Belfast Telegraph

Cost-cutting BBC NI may cancel move and renovate instead

By Claire McNeilly

BBC Northern Ireland is having second thoughts about moving from its current Belfast headquarters, it can be revealed.

The corporation had been looking at potential sites for its new Northern Ireland base, including the Sirocco Works site on the east bank of the Lagan and areas off Royal Avenue.

Now, however, it's understood BBC NI is leaning towards staying in Ormeau Avenue and undertaking a major refurbishment programme on a building that first opened in 1941.

A well-placed source told this newspaper: "We understand that bosses have decided that it makes more financial sense to stay put and invest in the facilities they already have rather than to endure the upheaval of a wholesale move and the undeniable hassle of flitting to another location in the city centre."

But a BBC spokesman last night said that no decisions had yet been made.

"The review into our property requirements is still ongoing," he said.

"Value for money and audience benefit will be our guiding priorities.

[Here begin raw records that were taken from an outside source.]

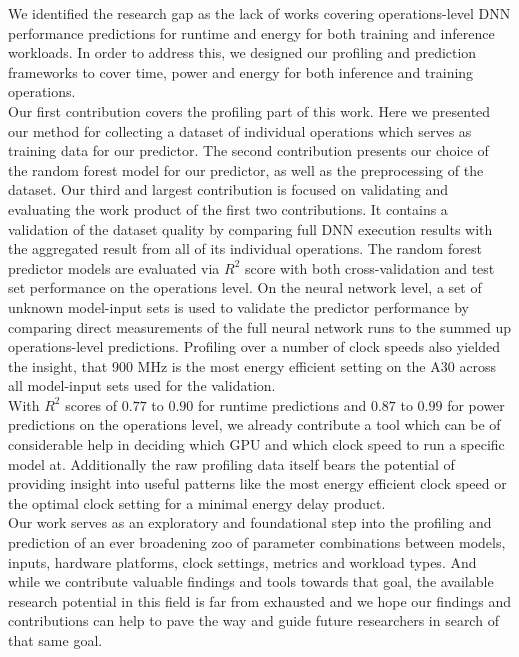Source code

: We identified the research gap as the lack of works covering operations-level DNN performance predictions for runtime and energy for both training and inference workloads. In order to address this, we designed our profiling and prediction frameworks to cover time, power and energy for both inference and training operations. \\
Our first contribution covers the profiling part of this work. Here we presented our method for collecting a dataset of individual operations which serves as training data for our predictor. The second contribution presents our choice of the random forest model for our predictor, as well as the preprocessing of the dataset. Our third and largest contribution is focused on validating and evaluating the work product of the first two contributions. It contains a validation of the dataset quality by comparing full DNN execution results with the aggregated result from all of its individual operations. The random forest predictor models are evaluated via $R^2$ score with both cross-validation and test set performance on the operations level. On the neural network level, a set of unknown model-input sets is used to validate the predictor performance by comparing direct measurements of the full neural network runs to the summed up operations-level predictions. Profiling over a number of clock speeds also yielded the insight, that 900 MHz is the most energy efficient setting on the A30 across all model-input sets used for the validation. \\
With $R^2$ scores of $0.77$ to $0.90$ for runtime predictions and $0.87$ to $0.99$ for power predictions on the operations level, we already contribute a tool which can be of considerable help in deciding which GPU and which clock speed to run a specific model at. Additionally the raw profiling data itself bears the potential of providing insight into useful patterns like the most energy efficient clock speed or the optimal clock setting for a minimal energy delay product. \\
Our work serves as an exploratory and foundational step into the profiling and prediction of an ever broadening zoo of parameter combinations between models, inputs, hardware platforms, clock settings, metrics and workload types. And while we contribute valuable findings and tools towards that goal, the available research potential in this field is far from exhausted and we hope our findings and contributions can help to pave the way and guide future researchers in search of that same goal.

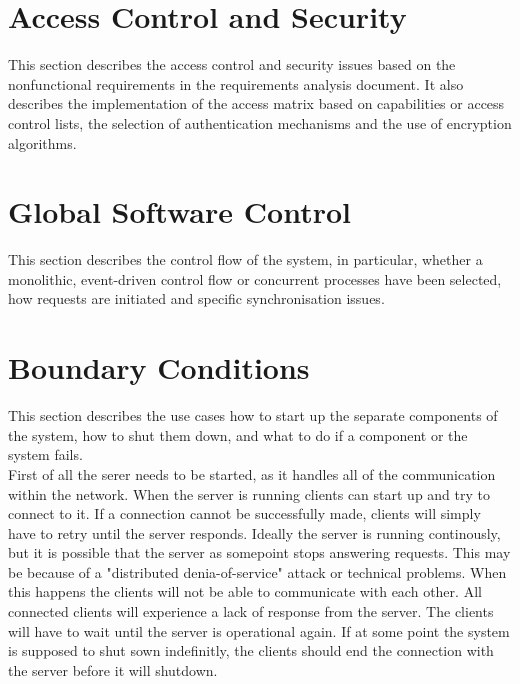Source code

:\documentclass[a4paper,12pt]{scrartcl}
\begin{document}
    \section{Access Control and Security}
    This section describes the access control and security issues based on the nonfunctional requirements in the requirements analysis document. It also describes the implementation of the access matrix based on capabilities or access control lists, the selection of authentication mechanisms and the use of encryption algorithms.


    \section{Global Software Control}
    This section describes the control flow of the system, in particular, whether a monolithic, event-driven control flow or concurrent processes have been selected, how requests are initiated and specific synchronisation issues.


    \section{Boundary Conditions}
    This section describes the use cases how to start up the separate components of the system, how to shut them down, and what to do if a component or the system fails. \\First of all the serer needs to be started, as it handles all of the communication within the network. When the server is running clients can start up and try to connect to it. If a connection cannot be successfully made, clients will simply have to retry until the server responds. Ideally the server is running continously, but it is possible that the server as somepoint stops answering requests. This may be because of a "distributed denia-of-service" attack or technical problems. When this happens the clients will not be able to communicate with each other. All connected clients will experience a lack of response from the server. The clients will have to wait until the server is operational again. If at some point the system is supposed to shut sown indefinitly, the clients should end the connection with the server before it will shutdown. 
\end{document}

This project has explored a range of options, including looking at different locations and redeveloping our current sites.

"We will announce our plans once this review is complete and a final decision has been made."

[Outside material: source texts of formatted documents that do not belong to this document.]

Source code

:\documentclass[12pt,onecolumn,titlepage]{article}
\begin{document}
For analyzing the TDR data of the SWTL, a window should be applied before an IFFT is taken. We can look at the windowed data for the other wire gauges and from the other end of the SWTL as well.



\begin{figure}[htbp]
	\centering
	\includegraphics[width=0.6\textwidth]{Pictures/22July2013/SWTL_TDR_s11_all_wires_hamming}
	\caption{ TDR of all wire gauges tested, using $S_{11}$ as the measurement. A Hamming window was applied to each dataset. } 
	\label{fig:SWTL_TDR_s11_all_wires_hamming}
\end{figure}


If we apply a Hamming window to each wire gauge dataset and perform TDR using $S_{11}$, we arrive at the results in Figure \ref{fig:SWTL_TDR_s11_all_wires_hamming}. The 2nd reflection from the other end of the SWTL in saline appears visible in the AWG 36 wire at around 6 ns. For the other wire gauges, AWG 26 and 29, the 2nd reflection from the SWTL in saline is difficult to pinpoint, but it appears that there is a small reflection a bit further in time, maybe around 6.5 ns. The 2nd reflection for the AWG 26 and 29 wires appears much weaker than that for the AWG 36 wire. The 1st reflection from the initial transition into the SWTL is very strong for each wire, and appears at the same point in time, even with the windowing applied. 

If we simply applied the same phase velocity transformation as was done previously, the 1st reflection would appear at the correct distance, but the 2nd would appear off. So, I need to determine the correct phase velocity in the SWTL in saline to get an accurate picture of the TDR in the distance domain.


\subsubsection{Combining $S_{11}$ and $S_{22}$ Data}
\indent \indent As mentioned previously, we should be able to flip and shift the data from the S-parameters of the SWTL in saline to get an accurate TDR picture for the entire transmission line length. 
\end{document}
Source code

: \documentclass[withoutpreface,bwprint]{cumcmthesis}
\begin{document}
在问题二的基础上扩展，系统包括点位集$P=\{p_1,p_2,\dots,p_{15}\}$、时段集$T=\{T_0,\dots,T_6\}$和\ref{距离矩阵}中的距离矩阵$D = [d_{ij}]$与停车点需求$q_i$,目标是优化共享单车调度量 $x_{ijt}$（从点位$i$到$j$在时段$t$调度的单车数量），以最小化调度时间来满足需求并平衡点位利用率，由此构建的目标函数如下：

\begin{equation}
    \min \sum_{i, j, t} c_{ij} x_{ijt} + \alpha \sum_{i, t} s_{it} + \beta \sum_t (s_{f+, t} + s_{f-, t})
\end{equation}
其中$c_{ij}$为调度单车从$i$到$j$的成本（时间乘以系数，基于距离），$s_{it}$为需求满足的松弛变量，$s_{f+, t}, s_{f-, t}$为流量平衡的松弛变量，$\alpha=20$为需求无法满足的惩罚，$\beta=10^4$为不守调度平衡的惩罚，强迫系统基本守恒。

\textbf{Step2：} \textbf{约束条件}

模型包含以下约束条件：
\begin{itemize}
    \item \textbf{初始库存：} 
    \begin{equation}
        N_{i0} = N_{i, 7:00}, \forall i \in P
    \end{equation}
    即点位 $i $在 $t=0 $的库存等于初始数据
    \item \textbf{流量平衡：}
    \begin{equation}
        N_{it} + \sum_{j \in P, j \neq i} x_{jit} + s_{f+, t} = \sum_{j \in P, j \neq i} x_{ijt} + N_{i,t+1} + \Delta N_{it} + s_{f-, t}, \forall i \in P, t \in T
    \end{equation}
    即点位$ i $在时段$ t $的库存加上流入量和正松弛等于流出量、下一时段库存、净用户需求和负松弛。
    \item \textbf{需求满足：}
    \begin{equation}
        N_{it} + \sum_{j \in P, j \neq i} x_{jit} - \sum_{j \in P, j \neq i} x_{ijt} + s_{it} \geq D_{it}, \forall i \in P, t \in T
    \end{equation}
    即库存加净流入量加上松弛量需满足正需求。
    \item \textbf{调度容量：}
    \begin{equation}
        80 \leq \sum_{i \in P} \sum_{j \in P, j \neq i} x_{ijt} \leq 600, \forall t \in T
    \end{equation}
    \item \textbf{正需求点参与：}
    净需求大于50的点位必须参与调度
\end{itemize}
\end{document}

Speculation has been mounting over the relocation of BBC Northern Ireland from its historic home at Broadcasting House in south Belfast.

In April 2016, it was linked to the 16-acre Sirocco site beside the River Lagan in east Belfast by the property news service CoStar News, which said the Sirocco site and an area near the new Ulster University campus had "emerged as early favourites".

CoStar News also said that "market sources" indicated that the BBC's need for studio space and parking for broadcast vehicles meant it would need a development site rather than refurbished space.

Rumours pertaining to Royal Avenue also came to light following ambitious new regeneration plans for Belfast city centre.

They arose after Belfast City Council launched its 'Belfast: Future City - making it real' investment strategy, which involved developing and transforming various areas for business, retail, tourism and recreation.

Prior to that, in December 2013, BBC NI director Peter Johnston said the corporation was looking for "a central, neutral and accessible site".

Questioned by MLAs on the culture and arts committee, he said there were close to 20 potential sites, with the Titanic Quarter a possible new location.

There had also been reported negotiations with the BBC to become part of a 'creative hub' in the Titanic Quarter area.